Nothing is needed except the lines below that run from the one with "and design a version of the survey on paper" through the one with "drives the questionnaire design.", repeated exactly.

Collected data
━━━━━━━━━━━━━━━━━━━━━━━━━━━━━━

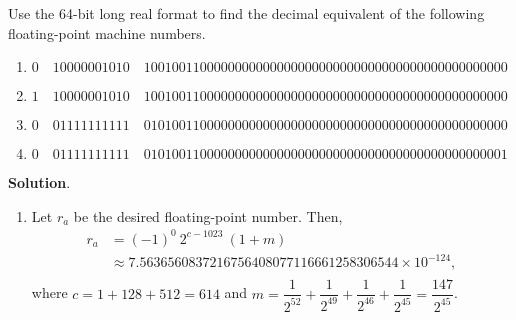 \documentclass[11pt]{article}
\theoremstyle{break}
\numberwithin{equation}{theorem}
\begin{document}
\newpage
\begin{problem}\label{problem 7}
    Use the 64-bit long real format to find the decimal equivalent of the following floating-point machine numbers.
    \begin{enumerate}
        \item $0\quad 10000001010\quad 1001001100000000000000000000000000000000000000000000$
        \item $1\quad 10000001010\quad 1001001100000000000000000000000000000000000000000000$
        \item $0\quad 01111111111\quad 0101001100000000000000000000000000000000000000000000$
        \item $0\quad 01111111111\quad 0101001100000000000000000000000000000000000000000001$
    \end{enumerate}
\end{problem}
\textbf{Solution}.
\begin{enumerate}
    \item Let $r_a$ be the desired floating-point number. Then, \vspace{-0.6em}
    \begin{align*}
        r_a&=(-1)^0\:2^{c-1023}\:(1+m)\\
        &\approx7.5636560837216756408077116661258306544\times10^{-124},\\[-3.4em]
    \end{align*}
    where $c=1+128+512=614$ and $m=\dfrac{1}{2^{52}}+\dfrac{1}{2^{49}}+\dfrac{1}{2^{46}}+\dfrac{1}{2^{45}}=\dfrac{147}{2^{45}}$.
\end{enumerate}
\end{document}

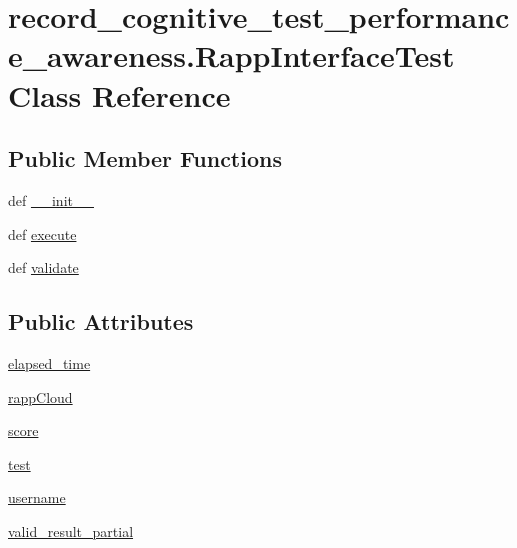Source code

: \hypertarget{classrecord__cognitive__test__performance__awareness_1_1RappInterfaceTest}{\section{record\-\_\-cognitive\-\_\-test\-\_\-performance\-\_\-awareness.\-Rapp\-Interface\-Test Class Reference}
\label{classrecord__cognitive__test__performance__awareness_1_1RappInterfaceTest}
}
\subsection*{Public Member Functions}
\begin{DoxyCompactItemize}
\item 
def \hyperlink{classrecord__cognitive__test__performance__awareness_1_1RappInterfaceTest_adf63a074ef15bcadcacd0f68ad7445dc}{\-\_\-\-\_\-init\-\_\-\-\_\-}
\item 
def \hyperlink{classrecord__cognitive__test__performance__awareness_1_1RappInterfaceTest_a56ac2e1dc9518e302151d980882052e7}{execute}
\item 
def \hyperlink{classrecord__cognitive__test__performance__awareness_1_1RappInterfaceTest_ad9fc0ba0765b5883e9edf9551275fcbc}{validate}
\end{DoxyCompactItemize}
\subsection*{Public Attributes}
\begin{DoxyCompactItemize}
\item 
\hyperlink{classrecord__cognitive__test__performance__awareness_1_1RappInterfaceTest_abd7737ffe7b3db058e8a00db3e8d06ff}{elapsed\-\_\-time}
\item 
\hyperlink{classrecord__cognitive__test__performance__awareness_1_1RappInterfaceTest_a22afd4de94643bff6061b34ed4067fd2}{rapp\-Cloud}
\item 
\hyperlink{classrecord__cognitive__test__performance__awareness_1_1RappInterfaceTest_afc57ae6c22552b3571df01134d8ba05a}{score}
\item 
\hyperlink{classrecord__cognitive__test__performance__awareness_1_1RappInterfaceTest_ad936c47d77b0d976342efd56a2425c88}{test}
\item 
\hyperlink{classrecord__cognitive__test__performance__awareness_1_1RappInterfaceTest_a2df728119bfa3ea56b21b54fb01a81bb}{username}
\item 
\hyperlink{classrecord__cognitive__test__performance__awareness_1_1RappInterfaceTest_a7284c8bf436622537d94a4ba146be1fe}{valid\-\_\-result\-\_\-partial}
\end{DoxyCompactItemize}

━━━━━━━━━━━━━━━━━━━━━━━━━━━━━━

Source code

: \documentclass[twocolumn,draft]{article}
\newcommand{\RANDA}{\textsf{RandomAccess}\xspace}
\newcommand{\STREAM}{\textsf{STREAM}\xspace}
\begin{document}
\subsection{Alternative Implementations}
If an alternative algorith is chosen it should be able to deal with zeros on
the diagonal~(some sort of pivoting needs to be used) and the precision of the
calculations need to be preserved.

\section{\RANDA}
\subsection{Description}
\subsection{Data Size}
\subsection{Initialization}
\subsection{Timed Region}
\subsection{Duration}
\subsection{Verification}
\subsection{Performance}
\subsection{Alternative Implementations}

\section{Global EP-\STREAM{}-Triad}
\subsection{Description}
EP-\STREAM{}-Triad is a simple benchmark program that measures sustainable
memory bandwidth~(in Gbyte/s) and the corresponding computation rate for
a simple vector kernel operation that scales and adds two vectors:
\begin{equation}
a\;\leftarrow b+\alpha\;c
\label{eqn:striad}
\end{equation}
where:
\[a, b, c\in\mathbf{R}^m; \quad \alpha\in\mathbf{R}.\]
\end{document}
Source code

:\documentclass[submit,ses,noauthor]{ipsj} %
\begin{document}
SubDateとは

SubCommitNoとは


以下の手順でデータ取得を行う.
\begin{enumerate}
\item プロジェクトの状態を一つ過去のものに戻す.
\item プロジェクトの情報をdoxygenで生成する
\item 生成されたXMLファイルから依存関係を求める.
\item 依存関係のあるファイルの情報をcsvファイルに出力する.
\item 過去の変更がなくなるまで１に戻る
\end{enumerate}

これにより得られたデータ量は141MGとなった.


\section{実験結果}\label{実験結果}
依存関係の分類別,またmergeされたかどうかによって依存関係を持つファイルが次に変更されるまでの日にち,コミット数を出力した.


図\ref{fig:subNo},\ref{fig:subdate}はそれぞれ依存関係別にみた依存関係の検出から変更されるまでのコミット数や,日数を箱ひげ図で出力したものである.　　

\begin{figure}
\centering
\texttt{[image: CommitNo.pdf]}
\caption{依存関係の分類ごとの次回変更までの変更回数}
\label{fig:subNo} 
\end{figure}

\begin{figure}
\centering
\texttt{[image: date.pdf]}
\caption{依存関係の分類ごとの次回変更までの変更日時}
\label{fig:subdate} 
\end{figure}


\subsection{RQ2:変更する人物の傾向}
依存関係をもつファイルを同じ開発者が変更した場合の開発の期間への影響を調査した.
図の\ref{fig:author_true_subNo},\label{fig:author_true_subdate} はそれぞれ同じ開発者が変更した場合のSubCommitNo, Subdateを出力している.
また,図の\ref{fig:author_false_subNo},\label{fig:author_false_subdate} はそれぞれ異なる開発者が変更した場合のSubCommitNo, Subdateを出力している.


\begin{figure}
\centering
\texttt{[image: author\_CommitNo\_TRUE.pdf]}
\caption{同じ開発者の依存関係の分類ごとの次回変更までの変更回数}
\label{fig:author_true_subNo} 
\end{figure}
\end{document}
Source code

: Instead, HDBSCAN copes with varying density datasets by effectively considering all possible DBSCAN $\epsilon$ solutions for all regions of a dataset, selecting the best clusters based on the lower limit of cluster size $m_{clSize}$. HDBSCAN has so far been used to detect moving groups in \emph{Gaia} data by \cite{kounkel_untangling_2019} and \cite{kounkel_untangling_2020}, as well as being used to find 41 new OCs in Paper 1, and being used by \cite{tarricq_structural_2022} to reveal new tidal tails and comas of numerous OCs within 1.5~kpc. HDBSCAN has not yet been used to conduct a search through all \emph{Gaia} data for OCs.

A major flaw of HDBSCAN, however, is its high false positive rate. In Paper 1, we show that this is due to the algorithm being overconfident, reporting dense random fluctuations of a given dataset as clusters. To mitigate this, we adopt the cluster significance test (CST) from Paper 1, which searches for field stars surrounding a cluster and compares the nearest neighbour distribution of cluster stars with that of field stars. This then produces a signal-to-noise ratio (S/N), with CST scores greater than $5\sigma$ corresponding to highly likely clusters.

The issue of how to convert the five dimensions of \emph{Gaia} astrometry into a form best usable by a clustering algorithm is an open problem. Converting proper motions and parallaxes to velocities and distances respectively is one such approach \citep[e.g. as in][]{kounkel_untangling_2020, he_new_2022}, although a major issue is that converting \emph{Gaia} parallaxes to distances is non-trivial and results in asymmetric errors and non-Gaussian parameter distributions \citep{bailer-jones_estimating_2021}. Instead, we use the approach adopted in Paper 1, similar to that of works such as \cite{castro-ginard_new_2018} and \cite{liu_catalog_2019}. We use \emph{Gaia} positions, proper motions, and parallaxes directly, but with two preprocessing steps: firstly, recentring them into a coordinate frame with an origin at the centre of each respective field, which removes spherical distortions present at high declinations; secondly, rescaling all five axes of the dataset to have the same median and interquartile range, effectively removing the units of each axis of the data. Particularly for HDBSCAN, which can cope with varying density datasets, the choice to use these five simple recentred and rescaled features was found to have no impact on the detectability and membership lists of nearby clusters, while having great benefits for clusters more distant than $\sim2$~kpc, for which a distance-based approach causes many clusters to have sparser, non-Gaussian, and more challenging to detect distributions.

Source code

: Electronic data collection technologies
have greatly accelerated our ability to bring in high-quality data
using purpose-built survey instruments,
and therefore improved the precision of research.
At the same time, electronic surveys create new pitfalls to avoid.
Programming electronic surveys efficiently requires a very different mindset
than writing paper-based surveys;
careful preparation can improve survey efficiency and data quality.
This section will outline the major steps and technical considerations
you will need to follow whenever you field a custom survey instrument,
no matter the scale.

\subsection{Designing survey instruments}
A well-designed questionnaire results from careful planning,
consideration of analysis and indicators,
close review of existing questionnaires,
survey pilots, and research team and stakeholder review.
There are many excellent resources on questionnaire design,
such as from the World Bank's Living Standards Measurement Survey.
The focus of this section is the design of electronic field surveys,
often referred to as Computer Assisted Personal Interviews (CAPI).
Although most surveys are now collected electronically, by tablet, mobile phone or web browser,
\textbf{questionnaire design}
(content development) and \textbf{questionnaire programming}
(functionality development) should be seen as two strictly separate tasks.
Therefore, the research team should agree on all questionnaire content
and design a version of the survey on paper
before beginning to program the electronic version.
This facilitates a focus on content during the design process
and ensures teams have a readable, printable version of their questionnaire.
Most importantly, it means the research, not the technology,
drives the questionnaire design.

━━━━━━━━━━━━━━━━━━━━━━━━━━━━━━

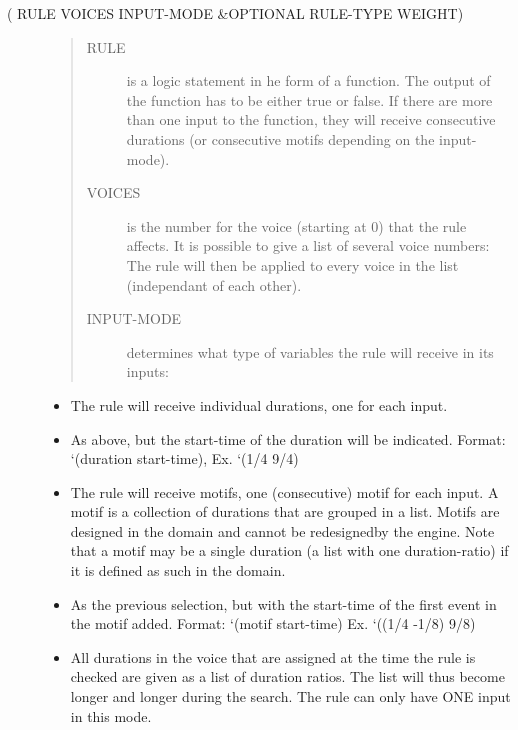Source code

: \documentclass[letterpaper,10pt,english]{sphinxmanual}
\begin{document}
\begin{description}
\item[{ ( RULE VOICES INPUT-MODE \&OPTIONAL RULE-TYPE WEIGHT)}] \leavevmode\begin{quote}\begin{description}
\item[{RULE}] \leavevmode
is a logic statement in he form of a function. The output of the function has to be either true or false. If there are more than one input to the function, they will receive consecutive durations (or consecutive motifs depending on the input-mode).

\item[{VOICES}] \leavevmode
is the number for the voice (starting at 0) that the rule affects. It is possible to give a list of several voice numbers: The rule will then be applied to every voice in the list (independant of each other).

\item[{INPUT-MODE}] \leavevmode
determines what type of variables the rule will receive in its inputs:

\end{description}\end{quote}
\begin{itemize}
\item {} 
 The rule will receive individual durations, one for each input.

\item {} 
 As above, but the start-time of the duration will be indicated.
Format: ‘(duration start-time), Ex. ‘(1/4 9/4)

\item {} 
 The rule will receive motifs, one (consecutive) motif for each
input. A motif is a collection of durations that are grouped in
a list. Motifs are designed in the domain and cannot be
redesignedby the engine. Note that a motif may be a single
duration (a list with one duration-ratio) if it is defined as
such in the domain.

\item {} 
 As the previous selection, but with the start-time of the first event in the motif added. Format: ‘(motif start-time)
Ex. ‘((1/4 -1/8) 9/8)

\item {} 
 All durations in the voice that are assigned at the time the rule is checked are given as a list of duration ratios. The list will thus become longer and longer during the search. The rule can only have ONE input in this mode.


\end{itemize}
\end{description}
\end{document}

━━━━━━━━━━━━━━━━━━━━━━━━━━━━━━

Exercise result:
and design a version of the survey on paper
before beginning to program the electronic version.
This facilitates a focus on content during the design process
and ensures teams have a readable, printable version of their questionnaire.
Most importantly, it means the research, not the technology,
drives the questionnaire design.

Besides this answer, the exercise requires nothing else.